そのため、治療をする際に材質を決める時は、値段が安いか高いか、ということだけでなく、その辺のこともよく考えて決める必要があります。

材質によって歯や歯茎への影響も異なる!

一般的に、自費の治療では劣化しにくい材料を使い、型取りの材料にもよい材料を使うなどしますので、保険のものに比べて精度が高いですし、材質そのものも年数にかかわらず劣化しにくいので、よりよい状態を保ち続けることができます。それに対し、保険の治療では、材質的に経年変化に弱く、型取りの材料も必要最低限のものを使います。そのため、年数が経つとだんだんと酸化したり、色が変わったり、虫歯になりやすくなります。

これらの理由が保険と自費の材質の寿命の違いに関わってくるのですが、材質の違いというのはこれら以外にも、歯や歯茎、体に対する影響に違いをもたらします。例えば、保険の材料の銀歯の場合、金属イオンが唾液中に溶け出し、金属アレルギーの原因になったり、歯茎の色を黒くしてしまう「メタルタトゥー」の原因になったりすることがわかっていますし、保険の歯科用レジン(プラスチック素材)の場合は、表面に傷がつきやすいため、色が変色しやすい、また、歯垢(プラーク)がくっつきやすく、歯茎に炎症を起こしやすい、というようなことが挙げられます。

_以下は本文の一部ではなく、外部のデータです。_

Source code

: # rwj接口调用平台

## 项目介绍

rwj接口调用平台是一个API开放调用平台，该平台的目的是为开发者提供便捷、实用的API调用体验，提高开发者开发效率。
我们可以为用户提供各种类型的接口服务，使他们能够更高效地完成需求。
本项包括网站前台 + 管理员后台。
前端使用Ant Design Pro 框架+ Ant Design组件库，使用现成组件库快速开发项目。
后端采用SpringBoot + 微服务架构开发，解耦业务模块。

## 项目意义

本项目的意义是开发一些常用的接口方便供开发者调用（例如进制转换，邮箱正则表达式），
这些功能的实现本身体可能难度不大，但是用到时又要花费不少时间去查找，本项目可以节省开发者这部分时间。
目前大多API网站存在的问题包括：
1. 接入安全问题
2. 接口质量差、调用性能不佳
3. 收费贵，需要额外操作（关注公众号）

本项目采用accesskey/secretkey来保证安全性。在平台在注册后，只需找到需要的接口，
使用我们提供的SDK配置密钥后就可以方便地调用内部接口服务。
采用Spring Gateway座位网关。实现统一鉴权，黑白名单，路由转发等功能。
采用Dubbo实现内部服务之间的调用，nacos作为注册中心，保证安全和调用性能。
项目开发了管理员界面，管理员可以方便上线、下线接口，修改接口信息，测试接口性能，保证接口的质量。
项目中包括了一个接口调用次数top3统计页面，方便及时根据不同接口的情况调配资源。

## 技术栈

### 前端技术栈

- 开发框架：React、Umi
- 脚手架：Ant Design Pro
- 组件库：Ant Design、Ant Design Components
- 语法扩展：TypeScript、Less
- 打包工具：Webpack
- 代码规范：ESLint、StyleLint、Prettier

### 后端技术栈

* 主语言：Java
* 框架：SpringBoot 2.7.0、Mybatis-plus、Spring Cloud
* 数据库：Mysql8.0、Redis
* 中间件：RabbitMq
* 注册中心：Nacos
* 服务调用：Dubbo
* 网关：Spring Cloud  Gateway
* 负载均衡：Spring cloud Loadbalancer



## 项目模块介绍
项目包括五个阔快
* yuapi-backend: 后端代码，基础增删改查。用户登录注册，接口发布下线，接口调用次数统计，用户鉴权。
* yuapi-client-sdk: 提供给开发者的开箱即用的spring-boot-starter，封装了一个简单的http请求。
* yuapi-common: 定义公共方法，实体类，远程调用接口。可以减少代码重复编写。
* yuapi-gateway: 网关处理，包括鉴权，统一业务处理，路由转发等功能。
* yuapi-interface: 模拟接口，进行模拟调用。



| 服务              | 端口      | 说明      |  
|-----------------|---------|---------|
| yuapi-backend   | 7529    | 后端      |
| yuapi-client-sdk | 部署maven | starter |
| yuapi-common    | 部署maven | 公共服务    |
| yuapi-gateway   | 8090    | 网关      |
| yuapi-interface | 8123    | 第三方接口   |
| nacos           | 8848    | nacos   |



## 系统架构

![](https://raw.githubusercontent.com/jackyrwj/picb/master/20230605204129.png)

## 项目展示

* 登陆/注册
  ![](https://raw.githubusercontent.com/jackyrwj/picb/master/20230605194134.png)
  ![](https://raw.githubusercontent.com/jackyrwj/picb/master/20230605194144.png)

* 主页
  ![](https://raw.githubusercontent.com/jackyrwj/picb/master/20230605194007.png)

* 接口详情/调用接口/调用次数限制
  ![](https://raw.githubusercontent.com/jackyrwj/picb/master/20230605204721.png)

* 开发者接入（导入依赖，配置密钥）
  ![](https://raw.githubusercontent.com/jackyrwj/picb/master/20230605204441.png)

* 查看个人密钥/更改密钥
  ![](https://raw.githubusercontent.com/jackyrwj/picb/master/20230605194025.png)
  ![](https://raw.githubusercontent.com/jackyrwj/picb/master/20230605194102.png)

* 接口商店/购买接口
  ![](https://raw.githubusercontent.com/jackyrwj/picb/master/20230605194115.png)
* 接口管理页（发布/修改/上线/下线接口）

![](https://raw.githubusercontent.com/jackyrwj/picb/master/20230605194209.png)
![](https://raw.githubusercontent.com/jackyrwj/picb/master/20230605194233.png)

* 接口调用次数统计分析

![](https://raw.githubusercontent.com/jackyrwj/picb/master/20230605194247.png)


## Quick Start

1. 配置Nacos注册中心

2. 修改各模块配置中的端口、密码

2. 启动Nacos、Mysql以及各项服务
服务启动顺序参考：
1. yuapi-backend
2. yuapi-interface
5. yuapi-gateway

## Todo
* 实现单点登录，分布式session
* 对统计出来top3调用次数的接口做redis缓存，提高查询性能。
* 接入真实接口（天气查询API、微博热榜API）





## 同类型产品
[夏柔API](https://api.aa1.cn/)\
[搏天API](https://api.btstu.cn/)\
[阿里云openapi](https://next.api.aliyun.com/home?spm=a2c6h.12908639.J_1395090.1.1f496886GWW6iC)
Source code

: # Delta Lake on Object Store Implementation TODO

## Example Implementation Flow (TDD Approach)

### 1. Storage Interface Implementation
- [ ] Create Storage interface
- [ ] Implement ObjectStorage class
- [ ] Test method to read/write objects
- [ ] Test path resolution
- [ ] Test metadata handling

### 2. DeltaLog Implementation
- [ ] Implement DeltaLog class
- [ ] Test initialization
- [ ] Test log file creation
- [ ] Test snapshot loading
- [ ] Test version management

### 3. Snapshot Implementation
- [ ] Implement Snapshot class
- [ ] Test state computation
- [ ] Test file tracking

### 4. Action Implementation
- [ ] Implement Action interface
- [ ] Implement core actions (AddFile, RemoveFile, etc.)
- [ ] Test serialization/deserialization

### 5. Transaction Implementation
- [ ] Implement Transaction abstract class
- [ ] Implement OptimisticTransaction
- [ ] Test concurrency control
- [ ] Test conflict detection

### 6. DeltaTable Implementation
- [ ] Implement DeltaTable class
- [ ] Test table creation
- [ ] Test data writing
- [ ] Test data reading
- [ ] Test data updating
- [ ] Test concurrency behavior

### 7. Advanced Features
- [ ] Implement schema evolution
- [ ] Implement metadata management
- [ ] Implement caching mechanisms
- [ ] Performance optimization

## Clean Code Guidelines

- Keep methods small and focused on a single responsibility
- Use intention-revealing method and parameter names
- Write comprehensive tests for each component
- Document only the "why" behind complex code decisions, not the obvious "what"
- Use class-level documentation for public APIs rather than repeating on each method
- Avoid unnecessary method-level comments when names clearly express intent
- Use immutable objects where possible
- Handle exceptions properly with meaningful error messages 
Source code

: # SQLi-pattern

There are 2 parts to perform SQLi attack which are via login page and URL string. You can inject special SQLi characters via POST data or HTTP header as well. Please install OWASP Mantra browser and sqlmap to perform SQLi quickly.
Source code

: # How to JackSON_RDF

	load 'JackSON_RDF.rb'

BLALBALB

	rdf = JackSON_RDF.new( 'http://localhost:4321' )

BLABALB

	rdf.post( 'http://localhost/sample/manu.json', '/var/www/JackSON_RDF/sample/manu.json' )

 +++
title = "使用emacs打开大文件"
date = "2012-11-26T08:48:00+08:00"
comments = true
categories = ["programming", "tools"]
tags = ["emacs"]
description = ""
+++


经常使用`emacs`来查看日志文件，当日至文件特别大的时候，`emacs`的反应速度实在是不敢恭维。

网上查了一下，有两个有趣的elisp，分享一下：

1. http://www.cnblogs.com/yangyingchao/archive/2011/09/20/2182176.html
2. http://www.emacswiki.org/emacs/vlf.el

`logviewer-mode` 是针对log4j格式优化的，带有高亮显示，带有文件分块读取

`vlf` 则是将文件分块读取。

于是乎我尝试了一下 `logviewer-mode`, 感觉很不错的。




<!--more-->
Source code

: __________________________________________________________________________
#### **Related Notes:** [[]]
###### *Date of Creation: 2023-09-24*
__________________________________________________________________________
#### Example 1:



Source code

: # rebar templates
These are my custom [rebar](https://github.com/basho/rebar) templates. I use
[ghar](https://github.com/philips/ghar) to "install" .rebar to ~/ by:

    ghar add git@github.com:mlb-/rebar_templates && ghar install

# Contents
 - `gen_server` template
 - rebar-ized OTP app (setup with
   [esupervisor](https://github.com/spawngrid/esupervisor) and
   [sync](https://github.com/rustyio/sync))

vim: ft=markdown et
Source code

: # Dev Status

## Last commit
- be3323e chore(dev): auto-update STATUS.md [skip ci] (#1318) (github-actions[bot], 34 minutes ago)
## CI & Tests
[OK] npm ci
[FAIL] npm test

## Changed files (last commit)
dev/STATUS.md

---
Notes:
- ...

それに対し自費のセラミックの場合だと、材質が安定しているため、唾液中に成分が溶け出すことがなく、体に悪影響を与えることもありません。また、表面に傷がつかないため変色せず、歯垢(プラーク)もつきにくいので歯茎が健康を保ちやすいという違いがあります。

詰め物や被せ物、差し歯をする予定の人は以上のことをよく踏まえ、よく考えて材料を選ぶようにしていきましょう。